━━━━━ Records to use

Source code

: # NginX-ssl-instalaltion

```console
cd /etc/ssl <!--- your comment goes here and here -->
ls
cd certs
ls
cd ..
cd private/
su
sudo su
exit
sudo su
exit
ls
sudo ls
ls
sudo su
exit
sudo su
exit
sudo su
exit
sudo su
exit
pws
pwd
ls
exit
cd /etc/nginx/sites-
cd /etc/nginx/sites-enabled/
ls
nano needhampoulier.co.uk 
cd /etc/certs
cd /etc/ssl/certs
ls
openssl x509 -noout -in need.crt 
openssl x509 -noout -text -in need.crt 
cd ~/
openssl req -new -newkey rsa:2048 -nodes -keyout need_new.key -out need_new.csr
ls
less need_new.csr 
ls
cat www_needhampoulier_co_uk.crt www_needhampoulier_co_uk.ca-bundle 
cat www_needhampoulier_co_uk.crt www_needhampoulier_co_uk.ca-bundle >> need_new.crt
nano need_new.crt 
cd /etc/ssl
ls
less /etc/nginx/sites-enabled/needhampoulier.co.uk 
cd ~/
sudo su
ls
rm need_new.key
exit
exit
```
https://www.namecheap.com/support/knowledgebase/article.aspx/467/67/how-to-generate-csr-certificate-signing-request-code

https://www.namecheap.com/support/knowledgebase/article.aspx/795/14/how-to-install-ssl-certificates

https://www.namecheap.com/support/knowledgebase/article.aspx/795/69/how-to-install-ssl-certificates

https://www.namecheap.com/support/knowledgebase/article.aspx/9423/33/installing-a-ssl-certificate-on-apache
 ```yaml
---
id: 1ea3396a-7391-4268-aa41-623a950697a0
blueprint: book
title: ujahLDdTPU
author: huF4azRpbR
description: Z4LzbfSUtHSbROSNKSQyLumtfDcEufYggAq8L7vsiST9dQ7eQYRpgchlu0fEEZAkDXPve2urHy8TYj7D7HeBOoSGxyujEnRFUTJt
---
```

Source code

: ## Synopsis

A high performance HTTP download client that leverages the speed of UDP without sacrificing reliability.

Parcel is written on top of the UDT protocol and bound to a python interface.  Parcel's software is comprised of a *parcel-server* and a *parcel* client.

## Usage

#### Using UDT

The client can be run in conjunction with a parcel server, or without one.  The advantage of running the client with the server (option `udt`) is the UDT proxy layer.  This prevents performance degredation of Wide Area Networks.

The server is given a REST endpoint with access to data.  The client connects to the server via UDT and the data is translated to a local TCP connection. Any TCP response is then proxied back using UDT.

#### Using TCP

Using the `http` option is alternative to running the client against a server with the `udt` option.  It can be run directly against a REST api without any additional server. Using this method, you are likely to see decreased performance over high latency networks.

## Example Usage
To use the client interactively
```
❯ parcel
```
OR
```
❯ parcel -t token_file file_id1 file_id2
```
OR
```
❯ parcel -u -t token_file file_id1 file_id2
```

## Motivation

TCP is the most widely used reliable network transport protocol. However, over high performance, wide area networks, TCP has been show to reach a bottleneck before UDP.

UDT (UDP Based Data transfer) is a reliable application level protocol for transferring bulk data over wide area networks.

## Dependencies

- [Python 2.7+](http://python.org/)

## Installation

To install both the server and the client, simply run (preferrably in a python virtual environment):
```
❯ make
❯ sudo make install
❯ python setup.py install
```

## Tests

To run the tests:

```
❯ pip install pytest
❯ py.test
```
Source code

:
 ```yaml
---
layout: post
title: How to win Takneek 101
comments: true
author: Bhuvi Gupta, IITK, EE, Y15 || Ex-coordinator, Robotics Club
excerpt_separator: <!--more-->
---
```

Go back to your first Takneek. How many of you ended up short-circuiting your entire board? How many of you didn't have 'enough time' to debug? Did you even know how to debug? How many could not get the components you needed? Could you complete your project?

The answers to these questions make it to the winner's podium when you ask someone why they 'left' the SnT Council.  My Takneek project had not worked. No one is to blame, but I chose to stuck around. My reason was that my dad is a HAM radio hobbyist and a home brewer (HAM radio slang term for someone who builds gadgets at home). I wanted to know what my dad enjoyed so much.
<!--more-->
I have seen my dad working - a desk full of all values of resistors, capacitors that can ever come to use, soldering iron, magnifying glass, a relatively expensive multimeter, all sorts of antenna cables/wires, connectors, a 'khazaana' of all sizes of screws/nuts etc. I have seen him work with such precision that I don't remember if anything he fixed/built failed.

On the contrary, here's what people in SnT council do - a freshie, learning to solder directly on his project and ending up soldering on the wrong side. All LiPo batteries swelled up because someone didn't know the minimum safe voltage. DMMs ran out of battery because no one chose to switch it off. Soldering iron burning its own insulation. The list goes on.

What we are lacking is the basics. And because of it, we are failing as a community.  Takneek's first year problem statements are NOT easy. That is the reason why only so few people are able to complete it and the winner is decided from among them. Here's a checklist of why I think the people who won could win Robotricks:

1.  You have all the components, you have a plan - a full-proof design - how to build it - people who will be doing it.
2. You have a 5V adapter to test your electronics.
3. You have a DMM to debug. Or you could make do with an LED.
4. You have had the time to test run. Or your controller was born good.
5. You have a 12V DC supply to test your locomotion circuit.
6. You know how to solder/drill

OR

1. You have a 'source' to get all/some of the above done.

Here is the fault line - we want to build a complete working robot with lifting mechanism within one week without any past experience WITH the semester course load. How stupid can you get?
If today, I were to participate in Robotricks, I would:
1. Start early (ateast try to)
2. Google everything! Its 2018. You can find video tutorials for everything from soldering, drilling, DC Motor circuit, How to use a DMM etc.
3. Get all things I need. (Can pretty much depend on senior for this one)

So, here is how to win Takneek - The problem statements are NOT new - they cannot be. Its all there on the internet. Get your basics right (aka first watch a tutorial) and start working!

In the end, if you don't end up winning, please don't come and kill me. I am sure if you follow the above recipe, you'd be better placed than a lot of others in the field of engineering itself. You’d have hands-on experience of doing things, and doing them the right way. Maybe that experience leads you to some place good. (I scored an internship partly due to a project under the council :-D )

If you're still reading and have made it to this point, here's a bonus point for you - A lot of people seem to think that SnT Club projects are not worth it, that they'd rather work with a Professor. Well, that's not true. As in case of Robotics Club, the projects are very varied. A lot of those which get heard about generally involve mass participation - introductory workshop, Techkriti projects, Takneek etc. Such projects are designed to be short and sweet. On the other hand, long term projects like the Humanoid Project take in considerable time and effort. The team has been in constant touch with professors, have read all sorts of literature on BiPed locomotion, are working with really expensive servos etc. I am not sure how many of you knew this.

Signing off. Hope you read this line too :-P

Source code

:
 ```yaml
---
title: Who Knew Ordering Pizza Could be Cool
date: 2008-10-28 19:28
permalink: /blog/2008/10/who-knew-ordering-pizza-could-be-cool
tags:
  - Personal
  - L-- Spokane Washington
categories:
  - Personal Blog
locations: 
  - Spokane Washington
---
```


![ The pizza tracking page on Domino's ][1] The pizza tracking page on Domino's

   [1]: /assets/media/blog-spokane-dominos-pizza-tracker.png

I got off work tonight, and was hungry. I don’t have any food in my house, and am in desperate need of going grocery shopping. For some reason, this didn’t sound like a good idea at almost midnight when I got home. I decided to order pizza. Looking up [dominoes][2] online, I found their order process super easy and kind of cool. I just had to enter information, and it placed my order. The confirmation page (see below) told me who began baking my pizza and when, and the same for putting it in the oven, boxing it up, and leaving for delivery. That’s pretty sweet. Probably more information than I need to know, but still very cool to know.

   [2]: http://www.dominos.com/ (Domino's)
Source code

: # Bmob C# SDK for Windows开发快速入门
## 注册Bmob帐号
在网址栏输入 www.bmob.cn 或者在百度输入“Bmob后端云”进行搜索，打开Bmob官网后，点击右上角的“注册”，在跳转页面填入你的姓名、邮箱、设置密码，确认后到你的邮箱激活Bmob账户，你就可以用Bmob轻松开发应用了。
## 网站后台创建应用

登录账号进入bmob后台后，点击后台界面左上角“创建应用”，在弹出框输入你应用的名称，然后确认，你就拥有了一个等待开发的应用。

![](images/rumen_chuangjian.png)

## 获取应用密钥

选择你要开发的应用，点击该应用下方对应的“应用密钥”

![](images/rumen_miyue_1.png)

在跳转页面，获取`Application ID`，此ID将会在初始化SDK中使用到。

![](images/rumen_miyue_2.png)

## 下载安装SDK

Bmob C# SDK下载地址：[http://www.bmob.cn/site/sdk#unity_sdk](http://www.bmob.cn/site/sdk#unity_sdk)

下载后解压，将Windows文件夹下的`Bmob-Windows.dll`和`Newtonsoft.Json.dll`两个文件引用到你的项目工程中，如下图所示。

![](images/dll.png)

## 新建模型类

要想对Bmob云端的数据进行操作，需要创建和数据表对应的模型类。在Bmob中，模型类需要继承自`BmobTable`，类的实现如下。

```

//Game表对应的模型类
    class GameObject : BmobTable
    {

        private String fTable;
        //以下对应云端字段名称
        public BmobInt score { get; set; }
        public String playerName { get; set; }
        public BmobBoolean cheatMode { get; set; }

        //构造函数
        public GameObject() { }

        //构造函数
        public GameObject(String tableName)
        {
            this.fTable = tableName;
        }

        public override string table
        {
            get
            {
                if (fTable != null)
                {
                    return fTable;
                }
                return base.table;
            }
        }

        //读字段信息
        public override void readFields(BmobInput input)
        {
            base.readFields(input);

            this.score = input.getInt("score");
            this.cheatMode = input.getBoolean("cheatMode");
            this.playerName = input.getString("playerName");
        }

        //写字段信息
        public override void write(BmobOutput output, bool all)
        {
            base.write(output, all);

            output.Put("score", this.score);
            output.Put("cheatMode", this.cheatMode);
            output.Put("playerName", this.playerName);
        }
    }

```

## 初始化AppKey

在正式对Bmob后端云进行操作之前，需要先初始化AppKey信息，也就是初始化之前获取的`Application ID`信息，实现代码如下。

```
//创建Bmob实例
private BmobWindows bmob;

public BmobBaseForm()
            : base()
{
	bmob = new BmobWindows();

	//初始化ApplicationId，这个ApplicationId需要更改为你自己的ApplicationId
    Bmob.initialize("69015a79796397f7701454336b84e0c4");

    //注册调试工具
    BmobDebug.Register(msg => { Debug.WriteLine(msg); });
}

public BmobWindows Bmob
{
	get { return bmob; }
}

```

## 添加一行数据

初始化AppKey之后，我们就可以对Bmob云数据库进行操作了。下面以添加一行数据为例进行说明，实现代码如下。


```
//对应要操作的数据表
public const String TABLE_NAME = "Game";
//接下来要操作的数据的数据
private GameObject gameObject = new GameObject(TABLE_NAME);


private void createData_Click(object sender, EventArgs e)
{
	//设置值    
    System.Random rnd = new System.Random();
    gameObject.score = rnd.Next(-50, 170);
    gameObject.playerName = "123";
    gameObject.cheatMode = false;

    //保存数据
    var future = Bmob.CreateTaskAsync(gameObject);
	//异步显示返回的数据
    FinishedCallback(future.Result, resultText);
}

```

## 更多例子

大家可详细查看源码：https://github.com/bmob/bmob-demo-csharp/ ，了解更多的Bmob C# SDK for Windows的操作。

━━━━━━━━━━

Across the entries above, find each line with the word "true" and please copy it out.

The completed task =
comments: true
If you're still reading and have made it to this point, here's a bonus point for you - A lot of people seem to think that SnT Club projects are not worth it, that they'd rather work with a Professor. Well, that's not true. As in case of Robotics Club, the projects are very varied. A lot of those which get heard about generally involve mass participation - introductory workshop, Techkriti projects, Takneek etc. Such projects are designed to be short and sweet. On the other hand, long term projects like the Humanoid Project take in considerable time and effort. The team has been in constant touch with professors, have read all sorts of literature on BiPed locomotion, are working with really expensive servos etc. I am not sure how many of you knew this.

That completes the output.